La mayoría del tiempo se comportaba muy dulcemente, pero en una ocasión Rostov le vio en uno de esos accesos de cólera en los que hizo uso de su terrible conducta. Sucedió ya en el final de su convalecencia. Se quitó la venda y mandó a un criado a que le trajera una limpia, no había limpias y el criado corrió a pedírselas a la lavandera que se encargaba de planchar las vendas. Dólojov esperó unos cinco minutos. Luego, apretando los dientes y frunciendo el ceño se sentó en la cama, después se levantó, cogió una silla y se la acercó. «¡Egorka!», comenzó a gritar manteniéndose de pie y esperando. Rostov quiso distraerle, pero Dólojov no le respondió. Rostov fue a por Egorka y le trajo junto con las vendas. Pero según entró Egorka Dólojov se arrojó a él, le arrolló por las piernas y comenzó a golpearle con la silla. La sangre manaba de la herida. A pesar de los esfuerzos de Rostov y de la madre y las hermanas que habían llegado corriendo, Egorka no pudo librarse hasta que Dólojov no cayó a causa del agotamiento y la pérdida de sangre.

XXV

A
UNQUE
en aquella época el emperador era muy severo con los que se batían en duelo, las familias de Hélène y de Rostov echaron tierra sobre el asunto y no hubo consecuencias. Dólojov aún estaba débil y apenas si podía andar cuando su nuevo amigo Nikolai le llevó a casa de sus padres. Todos eran recibidos en la casa de los Rostov con los brazos abiertos. Pero a Dólojov le recibieron con especial alegría, por su amistad con Nikolai y por su terrible y destacada reputación. Esperaron en vano su llegada durante unos días. La condesa estaba ligeramente intimidada, las muchachas estaban agitadas a pesar de que Sonia estaba completamente absorbida por su amor por Nikolai, Vera por Berg, que había venido de permiso y había vuelto a partir y Natasha estaba totalmente satisfecha con su adorado Denísov. Ninguna quería que Dólojov se enamorara de ella, pero todas le pedían a Nikolai que les contara en detalle cómo era y entre ellas hablaban sobre él, con unas risas que evidentemente buscaban ocultar su temor y su inquietud.

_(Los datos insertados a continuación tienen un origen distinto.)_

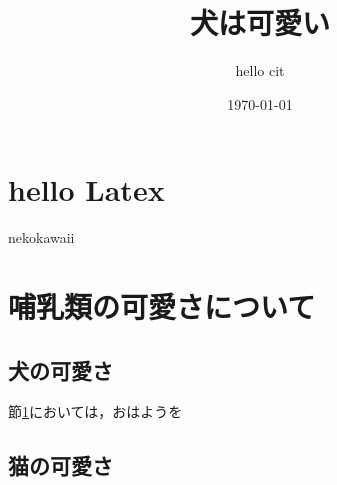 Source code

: \documentclass{jsarticle}
\title{犬は可愛い}
\author{hello cit}
\date{\today}
\begin{document}
\maketitle
\tableofcontents%

\section{hello Latex}
\label{hello}

nekokawaii

\section{哺乳類の可愛さについて}
\subsection{犬の可愛さ}
節\ref{hello}においては，おはようを

\subsection{猫の可愛さ}
\end{document}
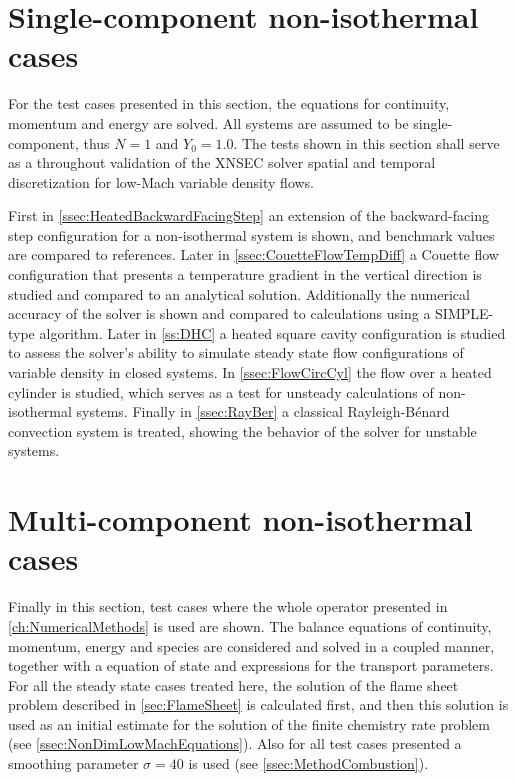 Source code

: \section{Single-component non-isothermal cases} \label{sec:SinCompNonIsothermCase}
For the test cases presented in this section, the equations for continuity, momentum and energy are solved. All systems are assumed to be single-component, thus $N = 1$ and $Y_0 = 1.0$. 
The tests shown in this section shall serve as a throughout validation of the XNSEC solver spatial and temporal discretization for low-Mach variable density flows. 

First in \cref{ssec:HeatedBackwardFacingStep} an extension of the backward-facing step configuration for a non-isothermal system is shown, and benchmark values are compared to references. Later in \cref{ssec:CouetteFlowTempDiff} a Couette flow configuration that presents a temperature gradient in the vertical direction is studied and compared to an analytical solution. Additionally the numerical accuracy of the solver is shown and compared to calculations using a SIMPLE-type algorithm. Later in \cref{ss:DHC} a heated square cavity configuration is studied to assess the solver's ability to simulate steady state flow configurations of variable density in closed systems. In \cref{ssec:FlowCircCyl} the flow over a heated cylinder is studied, which serves as a test for unsteady calculations of non-isothermal systems. Finally in \cref{ssec:RayBer} a classical Rayleigh-Bénard convection system is treated, showing the behavior of the solver for unstable systems.





\section{Multi-component non-isothermal cases}\label{sec:MultCompNonIsothermCase}
Finally in this section, test cases where the whole operator presented in \cref{ch:NumericalMethods} is used are shown. The balance equations of continuity, momentum, energy and species are considered and solved in a coupled manner, together with a equation of state and expressions for the transport parameters. For all the steady state cases treated here, the solution of the flame sheet problem described in \cref{sec:FlameSheet} is calculated first, and then this solution is used as an initial estimate for the solution of the finite chemistry rate problem (see \cref{ssec:NonDimLowMachEquations}). Also for all test cases presented a smoothing parameter $\sigma = 40$ is used (see \cref{ssec:MethodCombustion}). 

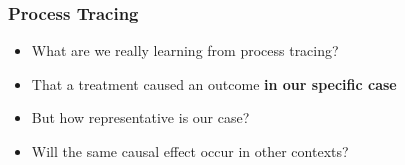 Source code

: \documentclass[xcolor=x11names,compress]{beamer}\usepackage[]{graphicx}\usepackage[]{color}
\renewcommand{\(}{\begin{columns}}
\renewcommand{\)}{\end{columns}}
\newcommand{\<}[1]{\begin{column}{#1}}
\renewcommand{\>}{\end{column}}
\begin{document}
\begin{frame}
\frametitle{Process Tracing}
\begin{itemize}
\item What are we really learning from process tracing?
\pause
\item That a treatment caused an outcome \textbf{in our specific case}
\pause
\item But how representative is our case?
\pause
\item Will the same causal effect occur in other contexts?
\end{itemize}
\end{frame}

\end{document}

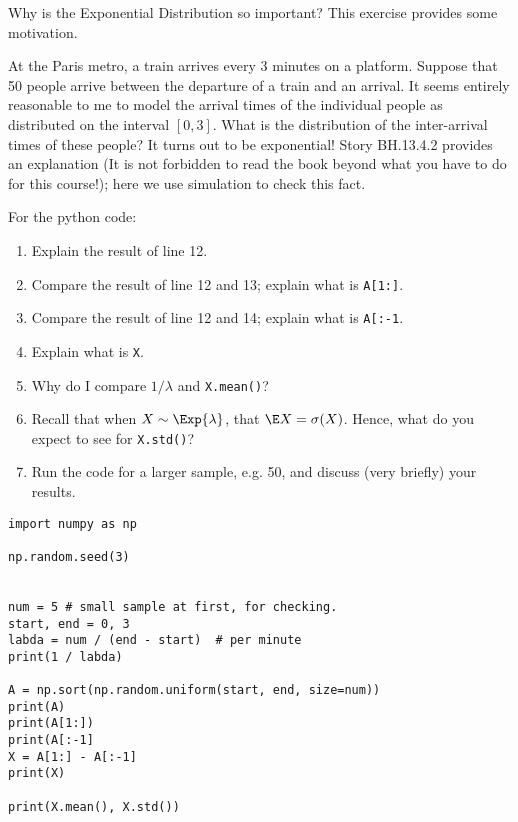 \documentclass[assignments]{subfiles}
\begin{document}
\begin{exercise}
Why is the Exponential Distribution so important? This exercise provides some motivation.


At the Paris metro, a  train arrives every  3  minutes on a platform. Suppose that 50 people arrive between the departure of a train and an arrival.
It seems entirely reasonable to me to model the arrival times of the individual people as distributed on the interval \([0,3]\).
What is the distribution of the inter-arrival times of these people? It turns out to be exponential!  Story BH.13.4.2 provides an explanation (It is not forbidden to read the book beyond what you have to do for this course!); here we use simulation to check this fact. 

For the python code:
\begin{enumerate}
\item Explain the result of line 12.
\item Compare the result of  line 12 and 13;  explain what is \texttt{A[1:]}.
\item Compare the result of  line 12 and 14;  explain what is \texttt{A[:-1}.
\item Explain what is \texttt{X}.
\item Why do I compare $1/\lambda$ and \texttt{X.mean()}?
\item Recall that when $X\sim \Exp{\lambda}$, that $\E X = \sigma (X)$. Hence, what do you expect to see for  \texttt{X.std()}?
\item Run the code for a larger sample, e.g. 50, and discuss (very briefly) your results.
\end{enumerate}


\begin{verbatim}
import numpy as np

np.random.seed(3)


num = 5 # small sample at first, for checking.
start, end = 0, 3
labda = num / (end - start)  # per minute
print(1 / labda)

A = np.sort(np.random.uniform(start, end, size=num))
print(A)
print(A[1:])
print(A[:-1]
X = A[1:] - A[:-1]
print(X)

print(X.mean(), X.std())
\end{verbatim}

\end{exercise}
\end{document}
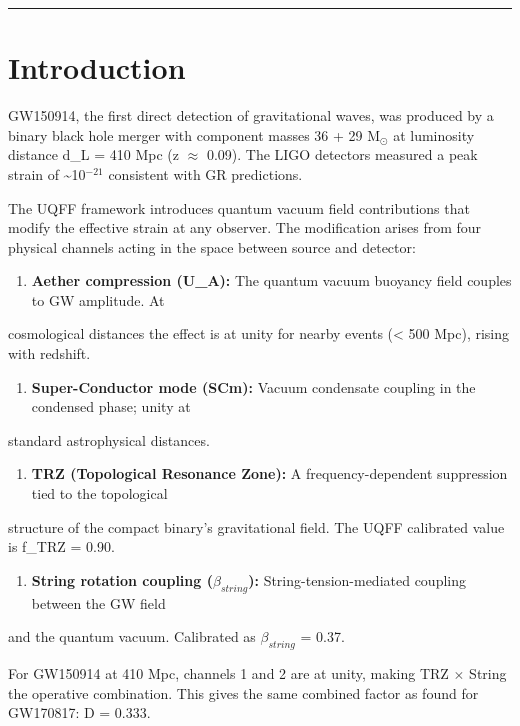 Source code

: \documentclass[12pt,a4paper]{article}
\begin{document}
\medskip\hrule\medskip

\section{Introduction}

GW150914, the first direct detection of gravitational waves, was produced by a binary black hole merger with component masses 36 + 29 M$_\odot$ at luminosity distance d\_L = 410 Mpc (z $\approx$ 0.09). The LIGO detectors measured a peak strain of \textasciitilde{}10$^{-21}$ consistent with GR predictions.

The UQFF framework introduces quantum vacuum field contributions that modify the effective strain at any observer. The modification arises from four physical channels acting in the space between source and detector:

\begin{enumerate}
  \item \textbf{Aether compression (U\_A):} The quantum vacuum buoyancy field couples to GW amplitude. At
\end{enumerate}

cosmological distances the effect is at unity for nearby events (< 500 Mpc), rising with redshift.

\begin{enumerate}
  \item \textbf{Super-Conductor mode (SCm):} Vacuum condensate coupling in the condensed phase; unity at
\end{enumerate}

standard astrophysical distances.

\begin{enumerate}
  \item \textbf{TRZ (Topological Resonance Zone):} A frequency-dependent suppression tied to the topological
\end{enumerate}

structure of the compact binary's gravitational field. The UQFF calibrated value is f\_TRZ = 0.90.

\begin{enumerate}
  \item \textbf{String rotation coupling ($\beta_{string}$):} String-tension-mediated coupling between the GW field
\end{enumerate}

and the quantum vacuum. Calibrated as $\beta_{string}$ = 0.37.

For GW150914 at 410 Mpc, channels 1 and 2 are at unity, making TRZ $\times$ String the operative combination. This gives the same combined factor as found for GW170817: D = 0.333.
\end{document}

Al tercer día de esperar llegó el coche, las muchachas corrieron a asomarse por las ventanas y luego se apartaron al reconocer a Dólojov y a Nikolai conduciendo a su amigo. Dólojov era cortés. Hablaba poco (y lo que decía era original) y miraba con atención a los rostros de las damas. Todos esperaban que hiciera algo fuera de lo común, pero no dijo ni hizo nada extraordinario. Lo único en él que no era completamente normal era que en sus maneras era imposible encontrar ni sombra de ese incomodo y turbación que aunque se oculte, siempre se puede apreciar en los jóvenes solteros en presencia de muchachas jóvenes. Dólojov, al contrario, sirviéndose de la ventaja que le daba su herida y su supuesta debilidad, se arrellanaba con libertad sentado en una butaca volteriana que le habían ofrecido y recibiendo las pequeñas atenciones que le brindaban. Gustó a todos los habitantes de la casa, Sonia veía en él un amigo y considerándolo algo muy importante intentaba con abnegación hacer del entorno de la casa algo agradable para su amigo. Le preguntaba cómo le gustaba el té, tocaba para él en clavicordio las piezas que más le gustaban y le mostraba los cuadros de la sala. Vera discurría que no era un hombre como los demás y por lo tanto le gustaba. Natasha, durante las primeras dos horas de su visita, no apartaba de él sus ojos curiosos e interrogantes (de tal modo que la condesa le advirtió unas cuantas veces en voz baja que no era correcto comportarse así). Después de la comida se puso a cantar, evidentemente para él y Vasia Denísov ya dijo que la hechicera se había olvidado de su enano (así era como él se apelaba) y quería encantar a un nuevo príncipe. Ella se reía, pero después de haber cantado en la sala miraba intranquila a Dólojov y al volver al comedor se sentó a la mesa cerca de él mirando la impresión que había causado en su rostro y sin apartar la vista de él esperando sus alabanzas. Dólojov no le prestaba ni la más mínima atención y les contaba algo a Vera y a Sonia, dirigiéndose preferentemente a esta última. La intranquilidad de Natasha y el deseo de que la alabaran era tan evidente que la anciana condesa sonriendo intercambió miradas con Nikolai señalando con los ojos a Natasha y Dólojov. Ambos comprendían qué era lo que necesitaba.